Task:
Collect the lines of the entries where "simply" shows up.

──────── Material to process ────────

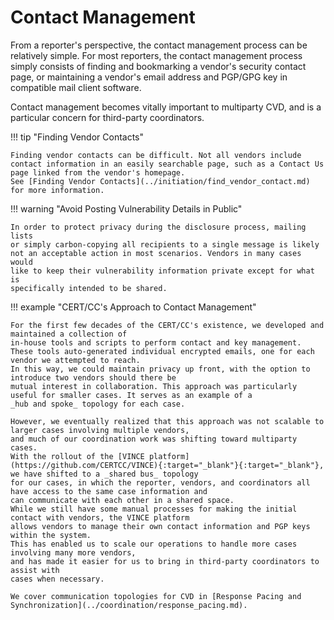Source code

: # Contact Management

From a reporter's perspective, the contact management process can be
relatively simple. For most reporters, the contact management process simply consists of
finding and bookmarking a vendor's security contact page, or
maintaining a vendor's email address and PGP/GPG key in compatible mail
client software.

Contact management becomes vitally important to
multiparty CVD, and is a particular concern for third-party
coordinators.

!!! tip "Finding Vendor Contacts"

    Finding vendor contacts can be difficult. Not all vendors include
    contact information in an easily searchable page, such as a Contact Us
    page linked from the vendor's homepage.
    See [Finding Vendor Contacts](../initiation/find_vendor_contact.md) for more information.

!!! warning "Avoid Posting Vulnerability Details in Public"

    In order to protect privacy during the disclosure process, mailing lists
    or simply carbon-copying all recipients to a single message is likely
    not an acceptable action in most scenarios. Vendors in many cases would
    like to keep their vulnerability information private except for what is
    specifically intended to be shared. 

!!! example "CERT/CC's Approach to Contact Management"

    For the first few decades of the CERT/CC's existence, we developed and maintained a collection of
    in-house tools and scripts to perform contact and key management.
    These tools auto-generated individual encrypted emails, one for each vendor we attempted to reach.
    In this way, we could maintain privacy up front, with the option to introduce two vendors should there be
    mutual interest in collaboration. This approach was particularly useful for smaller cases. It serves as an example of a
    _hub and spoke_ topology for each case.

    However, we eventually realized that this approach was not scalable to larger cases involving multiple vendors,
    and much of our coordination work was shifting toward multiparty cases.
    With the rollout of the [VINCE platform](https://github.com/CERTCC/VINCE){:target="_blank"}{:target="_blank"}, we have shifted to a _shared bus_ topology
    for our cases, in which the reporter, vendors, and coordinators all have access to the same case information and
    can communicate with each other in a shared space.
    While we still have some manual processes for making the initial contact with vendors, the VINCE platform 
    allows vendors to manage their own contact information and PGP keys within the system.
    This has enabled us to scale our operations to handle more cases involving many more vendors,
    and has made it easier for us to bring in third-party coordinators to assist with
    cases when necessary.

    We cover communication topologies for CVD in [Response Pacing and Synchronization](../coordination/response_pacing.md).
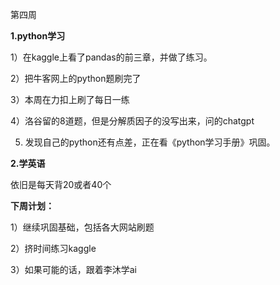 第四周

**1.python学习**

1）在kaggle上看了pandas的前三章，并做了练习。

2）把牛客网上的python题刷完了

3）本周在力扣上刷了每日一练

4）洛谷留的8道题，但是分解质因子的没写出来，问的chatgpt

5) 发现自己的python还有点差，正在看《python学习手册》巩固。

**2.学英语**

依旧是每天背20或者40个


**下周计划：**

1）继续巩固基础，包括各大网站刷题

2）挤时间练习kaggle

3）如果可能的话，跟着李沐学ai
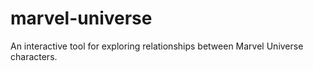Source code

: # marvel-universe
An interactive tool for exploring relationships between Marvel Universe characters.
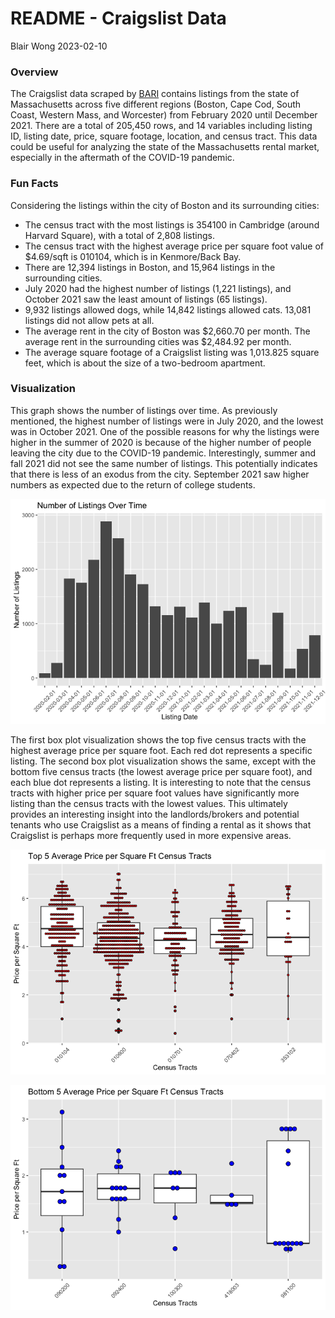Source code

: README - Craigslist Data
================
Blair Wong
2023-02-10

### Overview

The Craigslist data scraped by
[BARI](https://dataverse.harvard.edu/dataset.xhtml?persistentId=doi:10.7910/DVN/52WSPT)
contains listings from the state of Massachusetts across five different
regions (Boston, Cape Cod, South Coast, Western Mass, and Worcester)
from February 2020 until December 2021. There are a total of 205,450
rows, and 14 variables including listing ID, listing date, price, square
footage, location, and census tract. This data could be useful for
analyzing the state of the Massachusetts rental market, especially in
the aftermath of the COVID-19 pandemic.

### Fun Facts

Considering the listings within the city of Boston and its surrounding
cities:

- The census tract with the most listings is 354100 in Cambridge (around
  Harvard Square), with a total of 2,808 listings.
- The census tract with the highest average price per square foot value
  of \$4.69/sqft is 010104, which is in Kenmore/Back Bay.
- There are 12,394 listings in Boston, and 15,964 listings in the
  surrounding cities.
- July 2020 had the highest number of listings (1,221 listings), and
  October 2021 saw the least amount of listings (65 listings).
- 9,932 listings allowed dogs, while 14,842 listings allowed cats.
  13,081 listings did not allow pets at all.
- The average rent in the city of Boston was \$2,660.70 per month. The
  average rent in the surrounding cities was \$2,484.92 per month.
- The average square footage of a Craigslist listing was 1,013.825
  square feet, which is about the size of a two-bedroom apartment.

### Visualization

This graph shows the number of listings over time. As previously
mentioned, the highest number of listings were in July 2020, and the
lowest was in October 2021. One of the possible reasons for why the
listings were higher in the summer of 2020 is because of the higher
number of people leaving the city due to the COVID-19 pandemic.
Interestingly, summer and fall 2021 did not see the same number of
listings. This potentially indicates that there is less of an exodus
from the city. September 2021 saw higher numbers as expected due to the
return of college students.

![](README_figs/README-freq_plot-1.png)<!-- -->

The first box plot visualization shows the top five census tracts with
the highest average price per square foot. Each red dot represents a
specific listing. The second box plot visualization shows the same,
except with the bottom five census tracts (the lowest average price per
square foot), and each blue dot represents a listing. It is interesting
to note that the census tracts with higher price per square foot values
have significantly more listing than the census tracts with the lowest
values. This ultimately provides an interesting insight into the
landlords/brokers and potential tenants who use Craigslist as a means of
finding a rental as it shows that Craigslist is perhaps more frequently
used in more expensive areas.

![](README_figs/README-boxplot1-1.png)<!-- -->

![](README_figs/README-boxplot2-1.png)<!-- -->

────────

Output of the task:
relatively simple. For most reporters, the contact management process simply consists of
    or simply carbon-copying all recipients to a single message is likely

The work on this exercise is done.